Smith’s stand-in for herself and the viewer, in the form of the wily Fantasia broom, is just as eviscerating. In Poetry (Toy in Blood), the broom sits hunched over in a field of over-sized predatory blue irises, the figure set heroically against a massively oversized harvest moon, hands dripping with luminous, deliciously candy-like syrup blood. In A Candle Makes its Own Fuel, the broom reclines in a Dutch interior, backlit from the ubiquitous cruciform leaded glass windows of Vermeer and de Hooch, initially appearing to relax; upon closer investigation, we notice its straw sweep foot is quietly ignited. The broom is featureless, with simply a wooden handle for a face, but the languid poses in which Smith positions her figures indicate indifference, calm, or listlessness in the face of tragedy. On September 11, 2001, the cartoon network never stopped its programming—supposedly a calculated gesture to distract children from the progressive horror of that day. Smith’s critique seems to imply a similar complicity in Disney’s jovial and disingenuous anaesthetization to the world’s increasing collapse, playing out in real time.
Feast and Famine Redux, Painters Quarry, Ginkgo Eater, and Precarious Persuasion all follow a format of placing a mostly flat and repetitive pattern against a single, vibrant, volumetric gesture which posits an action against a largely homogenous mass. In Painter’s Quarry, alternating tiers of dry, defleshed long bones and gaping skulls rest in a masonry maw, which again seems to refer to the virtual architecture of video games like Minecraft or Castle Wolfenstein. At the top of this stony mouth of hell are inscribed the words “THE STUDIO” implying the futility of artistic creation. In Precarious Persuasion, a gleaming, three-pronged fishhook is launched onto a sea of alternating but identical fish, while in Ginkgo Eater, the very luscious set of lips, with requisite glistening tongue, seems to lustfully devour layer after layer of rainbow-colored ginkgo leaves. Heretic Lace II toys with our desires by mixing sex with disgust: a garter belt fastener holds up a skein of fabric depicting rats devouring wheat—fertility left to rot.

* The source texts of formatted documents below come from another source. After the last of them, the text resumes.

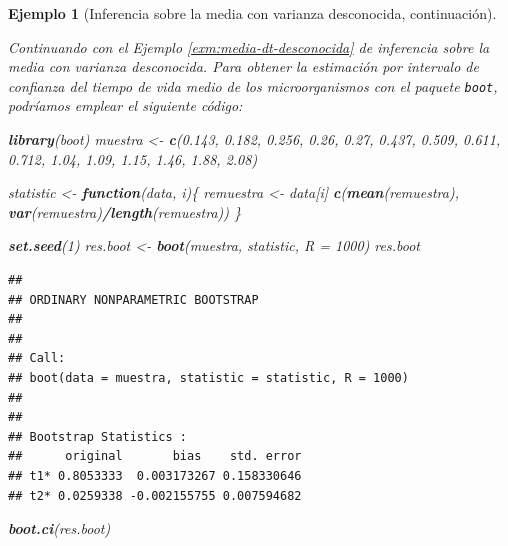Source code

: \documentclass[
]{book}
\newenvironment{Shaded}{\begin{snugshade}}{\end{snugshade}}
\newcommand{\AttributeTok}[1]{\textcolor[rgb]{0.13,0.29,0.53}{#1}}
\newcommand{\ControlFlowTok}[1]{\textcolor[rgb]{0.13,0.29,0.53}{\textbf{#1}}}
\newcommand{\DecValTok}[1]{\textcolor[rgb]{0.00,0.00,0.81}{#1}}
\newcommand{\FloatTok}[1]{\textcolor[rgb]{0.00,0.00,0.81}{#1}}
\newcommand{\FunctionTok}[1]{\textcolor[rgb]{0.13,0.29,0.53}{\textbf{#1}}}
\newcommand{\NormalTok}[1]{#1}
\newcommand{\OtherTok}[1]{\textcolor[rgb]{0.56,0.35,0.01}{#1}}
\newcommand{\SpecialCharTok}[1]{\textcolor[rgb]{0.81,0.36,0.00}{\textbf{#1}}}
\theoremstyle{break}
\newtheorem{example}{Ejemplo}[chapter]
\theoremstyle{nonumberplain}
\begin{document}
\begin{example}[Inferencia sobre la media con varianza desconocida, continuación]
\protect\hypertarget{exm:media-dt-desconocida-boot}{}\label{exm:media-dt-desconocida-boot} \vspace{0.5cm}

Continuando con el Ejemplo \ref{exm:media-dt-desconocida} de
inferencia sobre la media con varianza desconocida.
Para obtener la estimación por intervalo de confianza del tiempo de vida medio
de los microorganismos con el paquete \texttt{boot}, podríamos emplear
el siguiente código:

\begin{Shaded}
\begin{Highlighting}[]
\FunctionTok{library}\NormalTok{(boot)}
\NormalTok{muestra }\OtherTok{\textless{}{-}} \FunctionTok{c}\NormalTok{(}\FloatTok{0.143}\NormalTok{, }\FloatTok{0.182}\NormalTok{, }\FloatTok{0.256}\NormalTok{, }\FloatTok{0.26}\NormalTok{, }\FloatTok{0.27}\NormalTok{, }\FloatTok{0.437}\NormalTok{, }\FloatTok{0.509}\NormalTok{, }
             \FloatTok{0.611}\NormalTok{, }\FloatTok{0.712}\NormalTok{, }\FloatTok{1.04}\NormalTok{, }\FloatTok{1.09}\NormalTok{, }\FloatTok{1.15}\NormalTok{, }\FloatTok{1.46}\NormalTok{, }\FloatTok{1.88}\NormalTok{, }\FloatTok{2.08}\NormalTok{)}

\NormalTok{statistic }\OtherTok{\textless{}{-}} \ControlFlowTok{function}\NormalTok{(data, i)\{}
\NormalTok{  remuestra }\OtherTok{\textless{}{-}}\NormalTok{ data[i]}
  \FunctionTok{c}\NormalTok{(}\FunctionTok{mean}\NormalTok{(remuestra), }\FunctionTok{var}\NormalTok{(remuestra)}\SpecialCharTok{/}\FunctionTok{length}\NormalTok{(remuestra))}
\NormalTok{\}}

\FunctionTok{set.seed}\NormalTok{(}\DecValTok{1}\NormalTok{)}
\NormalTok{res.boot }\OtherTok{\textless{}{-}} \FunctionTok{boot}\NormalTok{(muestra, statistic, }\AttributeTok{R =} \DecValTok{1000}\NormalTok{)}
\NormalTok{res.boot}
\end{Highlighting}
\end{Shaded}

\begin{verbatim}
## 
## ORDINARY NONPARAMETRIC BOOTSTRAP
## 
## 
## Call:
## boot(data = muestra, statistic = statistic, R = 1000)
## 
## 
## Bootstrap Statistics :
##      original       bias    std. error
## t1* 0.8053333  0.003173267 0.158330646
## t2* 0.0259338 -0.002155755 0.007594682
\end{verbatim}

\begin{Shaded}
\begin{Highlighting}[]
\FunctionTok{boot.ci}\NormalTok{(res.boot)}
\end{Highlighting}
\end{Shaded}


\end{example}
\end{document}
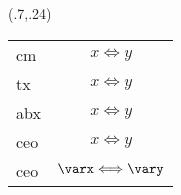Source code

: \documentclass[a4j]{jarticle}
\begin{document}
\begin{showEx}(.7,.24){}
\begin{tabular}{lc}
cm & $x \Longleftrightarrow y$\\
tx & 
  \let\Rightarrow\txRightarrow
  \let\Leftarrow\txLeftarrow
  $x \Longleftrightarrow y$ \\
abx & 
  \let\Rightarrow\abxRightarrow
  \let\Leftarrow\abxLeftarrow
  $x \Longleftrightarrow y$ \\
ceo & 
  \let\Rightarrow\ceoRightarrow
  \let\Leftarrow\ceoLeftarrow
  $x \Longleftrightarrow y$ \\
ceo & 
  \let\Rightarrow\ceoRightarrow
  \let\Leftarrow\ceoLeftarrow
  $\varx \Longleftrightarrow \vary$ \\
\end{tabular}
\end{showEx}
\end{document}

Smith’s avatar of the broom has played many roles over the years—as odalisque, ingénue, neglected stepsister—frequently a victim of misogyny and the perennial feminist underdog for whom to root. The brooms in the paintings of the exhibition Heretic Lace are far more empowered and have begun to enact retribution as well. Unfortunately, as is clear in Habitat, being the hero of one’s own narrative begins to have a downside. While the broom stands with hand on hip, feet parted, presenting a certain Gainsborough-esque swagger and nobility, a woodpecker gnaws at its head and rats run up and down its rush legs. The woodpecker and rats might spell inevitable disfigurement and possible destruction, but it’s clear from the little pegs emerging from the broom handle that these guests are not unwanted: the artist, and her avatar, have instigated their own end.